*EXERCISE INSTRUCTIONS*: Return the data below exactly, but only from the line containing "간혹 배치가 다른 2인실도" through the line containing "[^1]: 1층 Study", with both of those lines included.

RECORDS PROVIDED Block Start

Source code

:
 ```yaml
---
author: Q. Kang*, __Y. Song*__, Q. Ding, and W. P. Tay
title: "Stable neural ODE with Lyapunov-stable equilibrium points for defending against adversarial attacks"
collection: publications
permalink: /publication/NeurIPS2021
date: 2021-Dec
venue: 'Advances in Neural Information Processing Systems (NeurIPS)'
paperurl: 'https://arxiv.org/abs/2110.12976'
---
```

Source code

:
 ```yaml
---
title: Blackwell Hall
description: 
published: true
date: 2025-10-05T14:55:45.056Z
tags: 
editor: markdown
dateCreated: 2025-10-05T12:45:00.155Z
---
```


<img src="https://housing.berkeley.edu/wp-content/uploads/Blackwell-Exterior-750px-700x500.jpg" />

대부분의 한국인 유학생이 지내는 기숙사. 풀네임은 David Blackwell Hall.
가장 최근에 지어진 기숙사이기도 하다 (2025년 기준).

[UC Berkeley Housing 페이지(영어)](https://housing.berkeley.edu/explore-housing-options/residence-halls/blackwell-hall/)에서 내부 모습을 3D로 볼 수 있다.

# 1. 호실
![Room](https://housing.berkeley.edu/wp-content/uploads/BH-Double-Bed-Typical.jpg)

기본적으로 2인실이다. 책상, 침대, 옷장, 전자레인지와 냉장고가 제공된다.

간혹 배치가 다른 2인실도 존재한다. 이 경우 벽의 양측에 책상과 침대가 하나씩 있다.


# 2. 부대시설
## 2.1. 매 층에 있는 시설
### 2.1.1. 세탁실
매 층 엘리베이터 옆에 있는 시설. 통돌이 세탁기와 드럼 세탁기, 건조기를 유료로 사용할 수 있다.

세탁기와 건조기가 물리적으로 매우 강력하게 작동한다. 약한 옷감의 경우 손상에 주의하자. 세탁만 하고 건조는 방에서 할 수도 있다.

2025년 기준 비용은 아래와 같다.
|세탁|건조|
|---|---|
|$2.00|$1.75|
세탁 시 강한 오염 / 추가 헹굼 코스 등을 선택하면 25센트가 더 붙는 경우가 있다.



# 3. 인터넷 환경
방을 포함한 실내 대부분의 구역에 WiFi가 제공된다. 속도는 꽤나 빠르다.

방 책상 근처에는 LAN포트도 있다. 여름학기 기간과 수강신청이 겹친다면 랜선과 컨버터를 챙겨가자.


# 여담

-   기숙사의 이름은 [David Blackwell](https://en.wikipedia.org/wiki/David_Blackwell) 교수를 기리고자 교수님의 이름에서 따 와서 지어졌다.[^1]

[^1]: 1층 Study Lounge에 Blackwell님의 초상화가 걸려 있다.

RECORDS PROVIDED Block End
RECORDS PROVIDED Block Start

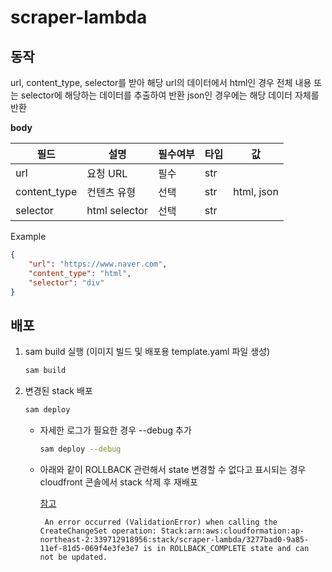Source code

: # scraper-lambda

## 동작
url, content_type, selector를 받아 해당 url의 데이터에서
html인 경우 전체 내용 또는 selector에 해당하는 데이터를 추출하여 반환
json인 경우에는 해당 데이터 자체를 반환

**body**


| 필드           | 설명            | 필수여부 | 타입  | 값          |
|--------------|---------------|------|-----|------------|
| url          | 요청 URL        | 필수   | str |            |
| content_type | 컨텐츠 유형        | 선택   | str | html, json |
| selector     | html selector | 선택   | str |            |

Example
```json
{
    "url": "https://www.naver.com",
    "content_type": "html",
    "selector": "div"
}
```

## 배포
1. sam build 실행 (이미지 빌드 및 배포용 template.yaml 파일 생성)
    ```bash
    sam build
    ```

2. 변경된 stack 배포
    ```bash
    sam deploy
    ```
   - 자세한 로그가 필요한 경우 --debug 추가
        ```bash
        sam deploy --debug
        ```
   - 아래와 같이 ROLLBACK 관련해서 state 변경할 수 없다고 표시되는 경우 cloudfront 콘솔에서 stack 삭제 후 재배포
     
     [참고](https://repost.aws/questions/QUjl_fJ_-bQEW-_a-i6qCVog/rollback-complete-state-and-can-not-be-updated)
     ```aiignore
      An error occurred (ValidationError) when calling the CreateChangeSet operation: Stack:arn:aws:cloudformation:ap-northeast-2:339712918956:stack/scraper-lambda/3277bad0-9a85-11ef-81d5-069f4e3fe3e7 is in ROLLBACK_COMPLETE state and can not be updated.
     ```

RECORDS PROVIDED Block End

*TASK ANSWER*:
간혹 배치가 다른 2인실도 존재한다. 이 경우 벽의 양측에 책상과 침대가 하나씩 있다.


# 2. 부대시설
## 2.1. 매 층에 있는 시설
### 2.1.1. 세탁실
매 층 엘리베이터 옆에 있는 시설. 통돌이 세탁기와 드럼 세탁기, 건조기를 유료로 사용할 수 있다.

세탁기와 건조기가 물리적으로 매우 강력하게 작동한다. 약한 옷감의 경우 손상에 주의하자. 세탁만 하고 건조는 방에서 할 수도 있다.

2025년 기준 비용은 아래와 같다.
|세탁|건조|
|---|---|
|$2.00|$1.75|
세탁 시 강한 오염 / 추가 헹굼 코스 등을 선택하면 25센트가 더 붙는 경우가 있다.



# 3. 인터넷 환경
방을 포함한 실내 대부분의 구역에 WiFi가 제공된다. 속도는 꽤나 빠르다.

방 책상 근처에는 LAN포트도 있다. 여름학기 기간과 수강신청이 겹친다면 랜선과 컨버터를 챙겨가자.


# 여담

-   기숙사의 이름은 [David Blackwell](https://en.wikipedia.org/wiki/David_Blackwell) 교수를 기리고자 교수님의 이름에서 따 와서 지어졌다.[^1]

[^1]: 1층 Study Lounge에 Blackwell님의 초상화가 걸려 있다.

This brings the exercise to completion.